- 377 Okunma
- 0 Yorum
- 0 Beğeni
Bizim Köyün Çobanı-2
BİZİM KÖYÜN ÇOBANI-2
.
“Kaybetti çobanı evde uyurken
Başsız kaldı bizim köyün sürüsü
Kaçtı gitti çoban gece yarısı
Derde düştü bizim köyün sürüsü
.
Kavil etmiş gece kaçıp gitmeye
Niyeti yok gelip sığır gütmeye
Yüzü tutmaz geri dönüp bakmaya
Derde düştü bizim köyün sürüsü
.
Aşık der ki yazık oldu sürüye
Bizim çoban dönmez oldu geriye
Sabah oldu gün dikildi tepeye
Hapı yuttu bizim köyün sürüsü”
.
Son dörtlüğün ilk dizesindeki “Aşık der ki...”de bahsi geçen aşık, ben oluyorum. Mahzuni Baba’nın Bizim Köyün Çobanı’na nazire yaptım. Nasıl, becerebilmiş miyim? Tam yerine denk geldi. Böyle bir nazire yazdım cancağızım.
Diyeceksiniz ki: “Niye?”
Anlatayım öyleyse. Bizim köyün sığır çobanı Lütfi, on parmağında on hüner bir zat-ı muhterem. Çobanlığın yanı sıra at, araba alıp satıyor. Bakıyorsunuz bir iki çoban köpeği getirmiş. Ala vere...

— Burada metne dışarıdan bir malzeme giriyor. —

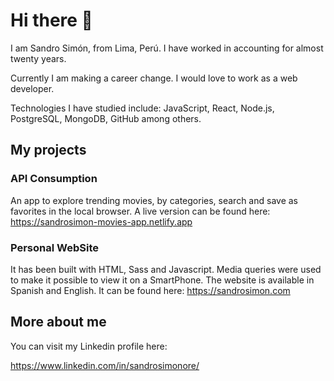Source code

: # Hi there 👋 

I am Sandro Simón, from Lima, Perú. I have worked in accounting for almost twenty years.

Currently I am making a career change. I would love to work as a web developer.

Technologies I have studied include: JavaScript, React, Node.js, PostgreSQL, MongoDB, GitHub among others.

## My projects
### API Consumption
An app to explore trending movies, by categories, search and save as favorites in the local browser.
A live version can be found here:
https://sandrosimon-movies-app.netlify.app

### Personal WebSite
 It has been built with HTML, Sass and Javascript. Media queries were used to make it possible to view it on a SmartPhone. The website is available in Spanish and English. It can be found here:
 https://sandrosimon.com

## More about me

You can visit my Linkedin profile here:

https://www.linkedin.com/in/sandrosimonore/



<!--
**sandrosimonore/sandrosimonore** is a ✨ _special_ ✨ repository because its `README.md` (this file) appears on your GitHub profile.

Here are some ideas to get you started:

- 🔭 I’m currently working on ...
- 🌱 I’m currently learning ...
- 👯 I’m looking to collaborate on ...
- 🤔 I’m looking for help with ...
- 💬 Ask me about ...
- 📫 How to reach me: ...
- 😄 Pronouns: ...
- ⚡ Fun fact: ...
-->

Oğulcuklu memnun. Bizim enişte Memet, Lütfi’nin çobanlığına toz kondurmuyor. Diyor ki:
“Lütfi hayvanları serbes (serbest) bırakıyo. Mal maş rahat idiyo. Arada bir ata binip topluyo dağılanı. Lütfi’den memnunuk abi...”
Bu memnuniyet ne yazık ki uzun sürmedi. Çoban Lütfi’nin gününün dolmasına bir ay kala olanlar oldu. Lütfi hayvan sahiplerinden alacağını aldı. Herkes kuruşuna kadar ödedi çobanlık ücretini Lütfi’nin. Öyle söylüyorlar ben ne bileyim...Benim bildiğim bir gece çoban Lütfi yükünü yükleyip sırra kadem bastı.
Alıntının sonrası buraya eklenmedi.